- [Activity]: Everything from the line containing "基于以下两种久经考验的技术 ：抽象（建模语言）&自动化（自动化）" through the last line of the material must be restated word for word, and only that.

»»

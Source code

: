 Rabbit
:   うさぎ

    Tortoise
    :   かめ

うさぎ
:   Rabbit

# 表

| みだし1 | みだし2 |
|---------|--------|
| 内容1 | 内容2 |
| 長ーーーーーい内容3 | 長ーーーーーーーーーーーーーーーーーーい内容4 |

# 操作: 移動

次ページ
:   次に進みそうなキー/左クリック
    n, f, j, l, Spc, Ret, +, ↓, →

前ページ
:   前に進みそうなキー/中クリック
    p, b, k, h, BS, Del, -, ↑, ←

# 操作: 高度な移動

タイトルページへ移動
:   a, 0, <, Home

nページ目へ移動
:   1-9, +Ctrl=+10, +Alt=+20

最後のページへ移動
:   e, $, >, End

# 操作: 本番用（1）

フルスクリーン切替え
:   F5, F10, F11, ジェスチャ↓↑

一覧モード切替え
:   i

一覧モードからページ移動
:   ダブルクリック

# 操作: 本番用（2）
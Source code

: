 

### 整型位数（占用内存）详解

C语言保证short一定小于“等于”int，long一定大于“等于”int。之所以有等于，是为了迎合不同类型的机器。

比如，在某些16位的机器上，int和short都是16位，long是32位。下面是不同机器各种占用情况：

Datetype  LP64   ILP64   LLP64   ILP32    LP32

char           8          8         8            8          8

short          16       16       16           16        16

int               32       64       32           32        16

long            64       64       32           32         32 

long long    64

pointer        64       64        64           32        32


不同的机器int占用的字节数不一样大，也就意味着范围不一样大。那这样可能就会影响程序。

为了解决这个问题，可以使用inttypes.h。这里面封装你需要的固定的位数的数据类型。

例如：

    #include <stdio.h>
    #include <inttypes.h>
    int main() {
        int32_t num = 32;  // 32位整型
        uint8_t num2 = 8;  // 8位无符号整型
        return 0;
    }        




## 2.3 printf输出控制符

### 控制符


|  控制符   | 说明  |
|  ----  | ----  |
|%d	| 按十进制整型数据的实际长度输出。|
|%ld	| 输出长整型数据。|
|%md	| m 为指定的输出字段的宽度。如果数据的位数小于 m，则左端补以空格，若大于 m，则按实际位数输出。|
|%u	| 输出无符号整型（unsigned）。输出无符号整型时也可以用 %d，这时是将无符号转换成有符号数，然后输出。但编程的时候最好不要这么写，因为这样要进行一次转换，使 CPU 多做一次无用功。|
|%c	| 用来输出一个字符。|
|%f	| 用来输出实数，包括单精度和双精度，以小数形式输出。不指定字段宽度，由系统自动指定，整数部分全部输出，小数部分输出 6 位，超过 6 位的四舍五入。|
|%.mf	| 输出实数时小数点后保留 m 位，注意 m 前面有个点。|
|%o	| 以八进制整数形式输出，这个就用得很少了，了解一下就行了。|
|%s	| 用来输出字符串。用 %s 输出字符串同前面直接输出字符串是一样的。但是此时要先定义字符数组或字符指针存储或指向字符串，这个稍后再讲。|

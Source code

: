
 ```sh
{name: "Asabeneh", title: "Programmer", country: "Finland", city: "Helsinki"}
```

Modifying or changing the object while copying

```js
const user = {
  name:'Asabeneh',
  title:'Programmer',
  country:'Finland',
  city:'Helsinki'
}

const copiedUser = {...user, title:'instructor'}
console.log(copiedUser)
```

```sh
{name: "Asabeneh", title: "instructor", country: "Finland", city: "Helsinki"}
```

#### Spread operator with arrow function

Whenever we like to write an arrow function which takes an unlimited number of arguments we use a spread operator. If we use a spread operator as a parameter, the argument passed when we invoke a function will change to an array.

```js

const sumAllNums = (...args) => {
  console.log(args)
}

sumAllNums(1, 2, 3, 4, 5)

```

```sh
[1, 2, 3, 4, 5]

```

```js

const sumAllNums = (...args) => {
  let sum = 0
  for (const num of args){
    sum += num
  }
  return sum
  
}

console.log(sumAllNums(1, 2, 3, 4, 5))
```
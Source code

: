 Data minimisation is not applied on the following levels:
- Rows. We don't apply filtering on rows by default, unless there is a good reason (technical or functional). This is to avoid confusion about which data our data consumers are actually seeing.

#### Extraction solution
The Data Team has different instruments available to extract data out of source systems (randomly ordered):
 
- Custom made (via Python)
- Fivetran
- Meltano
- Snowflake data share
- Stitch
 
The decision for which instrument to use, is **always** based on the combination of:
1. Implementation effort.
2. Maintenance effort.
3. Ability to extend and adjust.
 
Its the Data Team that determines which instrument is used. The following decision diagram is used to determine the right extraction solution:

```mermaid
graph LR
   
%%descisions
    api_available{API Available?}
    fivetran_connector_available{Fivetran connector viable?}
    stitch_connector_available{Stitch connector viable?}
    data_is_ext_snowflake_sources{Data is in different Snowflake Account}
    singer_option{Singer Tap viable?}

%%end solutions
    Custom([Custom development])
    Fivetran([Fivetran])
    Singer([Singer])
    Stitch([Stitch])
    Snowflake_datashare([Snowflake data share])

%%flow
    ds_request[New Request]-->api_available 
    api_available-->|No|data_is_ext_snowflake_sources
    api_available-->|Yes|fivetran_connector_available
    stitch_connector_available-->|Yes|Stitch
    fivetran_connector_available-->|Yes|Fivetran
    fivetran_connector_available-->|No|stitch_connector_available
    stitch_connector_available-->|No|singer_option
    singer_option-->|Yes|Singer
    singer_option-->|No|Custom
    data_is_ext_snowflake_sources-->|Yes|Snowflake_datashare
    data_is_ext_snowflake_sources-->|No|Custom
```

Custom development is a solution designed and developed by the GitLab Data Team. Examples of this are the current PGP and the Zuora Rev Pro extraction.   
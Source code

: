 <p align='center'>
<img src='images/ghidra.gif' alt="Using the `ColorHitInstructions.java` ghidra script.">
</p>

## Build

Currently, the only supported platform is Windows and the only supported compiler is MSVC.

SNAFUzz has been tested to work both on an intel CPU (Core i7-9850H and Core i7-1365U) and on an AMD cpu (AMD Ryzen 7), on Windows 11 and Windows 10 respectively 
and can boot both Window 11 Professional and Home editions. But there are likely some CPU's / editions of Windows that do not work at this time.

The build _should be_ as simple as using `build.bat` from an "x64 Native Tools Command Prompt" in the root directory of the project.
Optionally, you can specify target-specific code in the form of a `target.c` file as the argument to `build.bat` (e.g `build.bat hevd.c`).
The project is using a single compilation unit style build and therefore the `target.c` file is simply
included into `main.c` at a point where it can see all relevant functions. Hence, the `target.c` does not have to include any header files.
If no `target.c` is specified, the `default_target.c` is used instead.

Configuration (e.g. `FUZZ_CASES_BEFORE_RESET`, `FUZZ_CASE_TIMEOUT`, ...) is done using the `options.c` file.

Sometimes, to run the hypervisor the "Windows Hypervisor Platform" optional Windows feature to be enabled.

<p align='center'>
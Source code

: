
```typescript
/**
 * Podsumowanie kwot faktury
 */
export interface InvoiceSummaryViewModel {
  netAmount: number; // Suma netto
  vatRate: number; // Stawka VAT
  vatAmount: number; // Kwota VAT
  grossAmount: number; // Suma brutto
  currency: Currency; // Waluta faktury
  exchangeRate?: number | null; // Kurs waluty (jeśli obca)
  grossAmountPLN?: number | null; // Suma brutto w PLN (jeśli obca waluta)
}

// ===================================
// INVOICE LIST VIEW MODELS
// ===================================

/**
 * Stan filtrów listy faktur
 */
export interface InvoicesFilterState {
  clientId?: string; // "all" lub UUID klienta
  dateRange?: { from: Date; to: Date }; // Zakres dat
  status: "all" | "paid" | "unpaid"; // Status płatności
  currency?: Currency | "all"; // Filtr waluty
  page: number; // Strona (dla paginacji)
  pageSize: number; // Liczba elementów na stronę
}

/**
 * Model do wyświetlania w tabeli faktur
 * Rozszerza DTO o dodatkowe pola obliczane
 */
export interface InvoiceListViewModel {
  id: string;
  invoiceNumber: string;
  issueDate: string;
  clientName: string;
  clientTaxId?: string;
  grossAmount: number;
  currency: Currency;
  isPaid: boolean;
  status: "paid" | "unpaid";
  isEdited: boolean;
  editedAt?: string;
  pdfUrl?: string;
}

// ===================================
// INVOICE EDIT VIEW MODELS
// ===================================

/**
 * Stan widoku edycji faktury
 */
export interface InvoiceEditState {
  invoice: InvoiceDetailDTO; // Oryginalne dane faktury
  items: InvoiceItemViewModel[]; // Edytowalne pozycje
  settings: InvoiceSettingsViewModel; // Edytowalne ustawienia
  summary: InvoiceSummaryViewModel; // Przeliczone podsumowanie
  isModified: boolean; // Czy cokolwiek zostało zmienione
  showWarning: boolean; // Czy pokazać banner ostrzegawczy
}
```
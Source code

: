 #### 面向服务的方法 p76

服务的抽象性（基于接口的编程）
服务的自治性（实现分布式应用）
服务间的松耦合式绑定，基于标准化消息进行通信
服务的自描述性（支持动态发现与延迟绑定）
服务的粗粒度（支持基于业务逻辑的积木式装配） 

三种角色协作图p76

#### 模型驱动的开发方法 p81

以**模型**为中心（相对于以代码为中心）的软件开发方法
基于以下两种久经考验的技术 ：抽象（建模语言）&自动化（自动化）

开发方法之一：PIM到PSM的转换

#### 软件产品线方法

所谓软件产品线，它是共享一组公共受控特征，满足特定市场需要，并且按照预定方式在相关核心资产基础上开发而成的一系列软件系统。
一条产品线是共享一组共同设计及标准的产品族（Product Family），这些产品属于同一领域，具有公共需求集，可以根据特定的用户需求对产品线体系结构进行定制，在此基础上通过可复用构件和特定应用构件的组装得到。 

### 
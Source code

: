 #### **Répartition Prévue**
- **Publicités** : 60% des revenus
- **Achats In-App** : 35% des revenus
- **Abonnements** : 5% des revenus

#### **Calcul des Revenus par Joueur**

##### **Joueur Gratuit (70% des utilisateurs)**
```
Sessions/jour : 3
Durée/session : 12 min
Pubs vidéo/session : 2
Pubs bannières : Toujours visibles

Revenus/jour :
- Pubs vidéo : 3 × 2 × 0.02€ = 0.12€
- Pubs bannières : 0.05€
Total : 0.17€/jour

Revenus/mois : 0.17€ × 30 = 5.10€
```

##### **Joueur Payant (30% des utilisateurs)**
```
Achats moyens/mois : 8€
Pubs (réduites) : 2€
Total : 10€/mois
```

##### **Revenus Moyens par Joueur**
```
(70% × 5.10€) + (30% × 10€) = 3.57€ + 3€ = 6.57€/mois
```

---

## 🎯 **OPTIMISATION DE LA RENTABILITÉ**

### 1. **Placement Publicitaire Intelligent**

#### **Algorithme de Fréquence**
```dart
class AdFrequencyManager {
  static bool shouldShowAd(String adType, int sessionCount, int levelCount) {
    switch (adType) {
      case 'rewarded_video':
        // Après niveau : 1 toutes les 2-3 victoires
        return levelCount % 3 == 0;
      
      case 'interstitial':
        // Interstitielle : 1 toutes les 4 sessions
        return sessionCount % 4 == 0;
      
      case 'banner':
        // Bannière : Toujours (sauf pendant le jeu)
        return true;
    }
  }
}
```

««

- [Written response]:
基于以下两种久经考验的技术 ：抽象（建模语言）&自动化（自动化）

开发方法之一：PIM到PSM的转换

#### 软件产品线方法

所谓软件产品线，它是共享一组公共受控特征，满足特定市场需要，并且按照预定方式在相关核心资产基础上开发而成的一系列软件系统。
一条产品线是共享一组共同设计及标准的产品族（Product Family），这些产品属于同一领域，具有公共需求集，可以根据特定的用户需求对产品线体系结构进行定制，在此基础上通过可复用构件和特定应用构件的组装得到。 

### 
Source code

: #### **Répartition Prévue**
- **Publicités** : 60% des revenus
- **Achats In-App** : 35% des revenus
- **Abonnements** : 5% des revenus

#### **Calcul des Revenus par Joueur**

##### **Joueur Gratuit (70% des utilisateurs)**
```
Sessions/jour : 3
Durée/session : 12 min
Pubs vidéo/session : 2
Pubs bannières : Toujours visibles

Revenus/jour :
- Pubs vidéo : 3 × 2 × 0.02€ = 0.12€
- Pubs bannières : 0.05€
Total : 0.17€/jour

Revenus/mois : 0.17€ × 30 = 5.10€
```

##### **Joueur Payant (30% des utilisateurs)**
```
Achats moyens/mois : 8€
Pubs (réduites) : 2€
Total : 10€/mois
```

##### **Revenus Moyens par Joueur**
```
(70% × 5.10€) + (30% × 10€) = 3.57€ + 3€ = 6.57€/mois
```

---

## 🎯 **OPTIMISATION DE LA RENTABILITÉ**

### 1. **Placement Publicitaire Intelligent**

#### **Algorithme de Fréquence**
```dart
class AdFrequencyManager {
  static bool shouldShowAd(String adType, int sessionCount, int levelCount) {
    switch (adType) {
      case 'rewarded_video':
        // Après niveau : 1 toutes les 2-3 victoires
        return levelCount % 3 == 0;
      
      case 'interstitial':
        // Interstitielle : 1 toutes les 4 sessions
        return sessionCount % 4 == 0;
      
      case 'banner':
        // Bannière : Toujours (sauf pendant le jeu)
        return true;
    }
  }
}
```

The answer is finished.